С великими мускульными и голосовыми усилиями нам, интеллигенции и конвою, удалось очистить проход и втащить бак на пол теплушки. Только что втянули бак, как какой-то крупный бородатый мужик ринулся к нему сквозь все наши заграждения и всей своей волосатой физиономией нырнул в воду; хорошо, что она еще не была кипятком.
Борис схватил его за плечи, стараясь оттащить, но мужик так крепко вцепился в края бака руками, что эти попытки грозили перевернуть весь бак и оставить нас всех вовсе без воды. Глядя на то, как бородатый мужик, захлебываясь, лакает воду, толпа мужиков снова бросилась к баку. Какой-то рабочий колотил своим чайником по полупогруженной в воду голове, какие-то еще две головы пытались втиснуться между первой и краями бака, но мужик ничего не слышал и ничего не чувствовал: он лакал, лакал, лакал…
Конвойный, очевидно, много насмотревшийся на такого рода происшествия, крикнул Борису:
– Пихай бак сюда.
Мы с Борисом поднажали, и по скользкому полу теплушки бак скользнул к дверям. Там его подхватили конвойные, а бородатый мужик тяжело грохнулся о землю.

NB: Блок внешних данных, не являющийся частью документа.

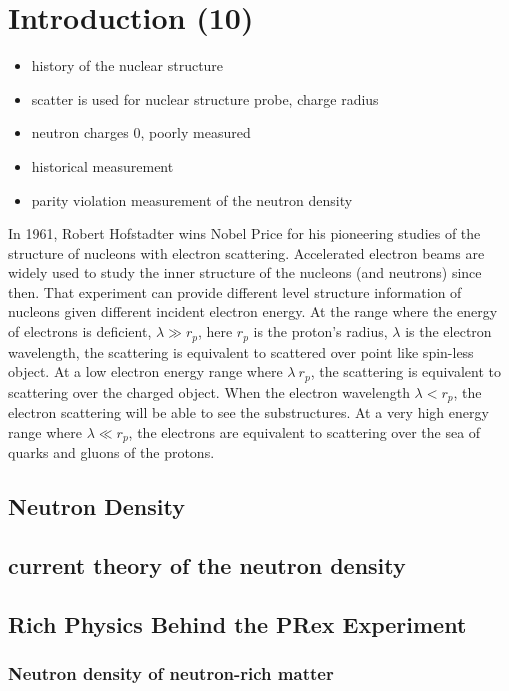 \chapter{Introduction (10)}


\begin{itemize}
    \item history of the nuclear structure
    \item scatter is used for nuclear structure probe, charge radius 
    \item neutron charges 0, poorly measured
    \item historical measurement 
    \item parity violation measurement of the neutron density
\end{itemize} 

In 1961, Robert Hofstadter wins Nobel Price for his pioneering studies of the structure of nucleons with electron scattering. Accelerated electron beams are widely used to study the inner structure of the nucleons (and neutrons) since then. That experiment can provide different level structure information of nucleons given different incident electron energy. At the range where the energy of electrons is deficient, $\lambda \gg r_p$, here $r_p$ is the proton's radius, $\lambda$ is the electron wavelength, the scattering is equivalent to scattered over point like spin-less object. At a low electron energy range where $\lambda ~r_p$, the scattering is equivalent to scattering over the charged object. When the electron wavelength $\lambda < r_p$, the electron scattering will be able to see the substructures. At a very high energy range where $\lambda \ll r_p$, the electrons are equivalent to scattering over the sea of quarks and gluons of the protons. 

\section{Neutron Density}
\section{current theory of the neutron density}

\section{Rich Physics Behind the PRex Experiment}
\subsection{Neutron density of neutron-rich matter}
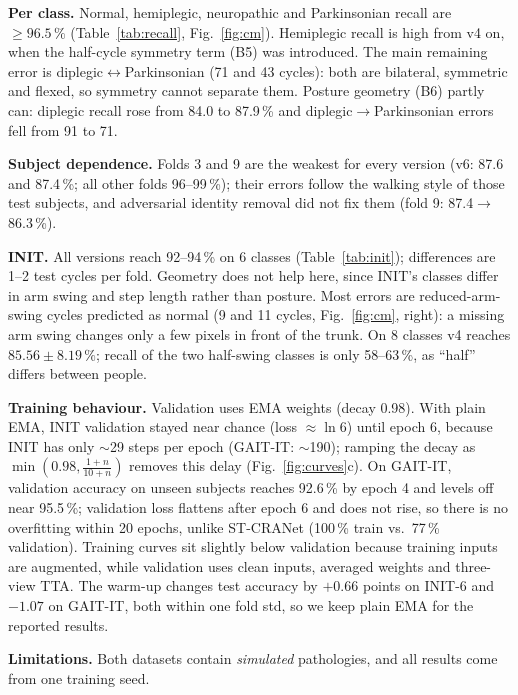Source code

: \documentclass[conference]{IEEEtran}
\begin{document}
\textbf{Per class.} Normal, hemiplegic, neuropathic and Parkinsonian recall are
$\ge96.5\,\%$ (Table~\ref{tab:recall}, Fig.~\ref{fig:cm}). Hemiplegic recall is
high from v4 on, when the half-cycle symmetry term (B5) was introduced. The main
remaining error is diplegic$\leftrightarrow$Parkinsonian (71 and 43 cycles):
both are bilateral, symmetric and flexed, so symmetry cannot separate them.
Posture geometry (B6) partly can: diplegic recall rose from 84.0 to 87.9\,\%
and diplegic$\rightarrow$Parkinsonian errors fell from 91 to 71.

\textbf{Subject dependence.} Folds 3 and 9 are the weakest for every version
(v6: 87.6 and 87.4\,\%; all other folds 96--99\,\%); their errors follow the
walking style of those test subjects, and adversarial identity removal did not
fix them (fold 9: 87.4$\rightarrow$86.3\,\%).

\textbf{INIT.} All versions reach 92--94\,\% on 6 classes
(Table~\ref{tab:init}); differences are 1--2 test cycles per fold. Geometry
does not help here, since INIT's classes differ in arm swing and step length
rather than posture. Most errors are
reduced-arm-swing cycles predicted as normal (9 and 11 cycles,
Fig.~\ref{fig:cm}, right): a missing arm swing changes only a few pixels in front of
the trunk. On 8 classes v4 reaches $85.56\pm8.19\,\%$; recall of the two
half-swing classes is only 58--63\,\%, as ``half'' differs between people.

\textbf{Training behaviour.} Validation uses EMA weights (decay 0.98). With
plain EMA, INIT validation stayed near chance (loss $\approx\ln 6$) until epoch
6, because INIT has only $\sim$29 steps per epoch (GAIT-IT: $\sim$190); ramping
the decay as $\min(0.98,\frac{1+n}{10+n})$ removes this delay
(Fig.~\ref{fig:curves}c). On GAIT-IT, validation accuracy on unseen subjects
reaches 92.6\,\% by epoch 4 and levels off near 95.5\,\%; validation loss
flattens after epoch 6 and does not rise, so there is no overfitting within 20
epochs, unlike ST-CRANet (100\,\% train vs.\ 77\,\% validation). Training
curves sit slightly below validation because training inputs are augmented,
while validation uses clean inputs, averaged weights and three-view TTA. The
warm-up changes test accuracy by $+0.66$ points on INIT-6 and $-1.07$ on
GAIT-IT, both within one fold std, so we keep plain EMA for the reported
results.

\textbf{Limitations.} Both datasets contain \emph{simulated} pathologies, and
all results come from one training seed.

\end{document}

– Ну, сукины дети, – орал конвойный начальник, – теперь совсем заберем бак, и подыхайте вы тут к чертовой матери.
– Послушайте, – запротестовал Борис, – во-первых, не все же устраивали беспорядок, а во-вторых, надо было воду давать вовремя.
– Мы и без вас знаем, когда время, когда нет. Ну, забирайте воду в свою посуду, нам нужно бак забирать.
Возникла новая проблема; у интеллигенции было довольно много посуды, посуда была и у рабочих; у мужиков и у урок ее не было вовсе. Одна часть рабочих от дележки посудой своей отказалась наотрез. В результате длительной и матерной дискуссии установили порядок; каждому по кружке воды. Оставшуюся воду распределять не по принципу собственности на посуду, а так сказать, в общий котел. Те, кто не дают посуды для общего котла, больше воды не получат. Таким образом те рабочие, которые отказались дать посуду, рисковали остаться без воды. Они пытались было протестовать, но на нашей стороне было и моральное право и большинство голосов и, наконец, аргумент, без которого все остальные не стоили копейки – это кулаки.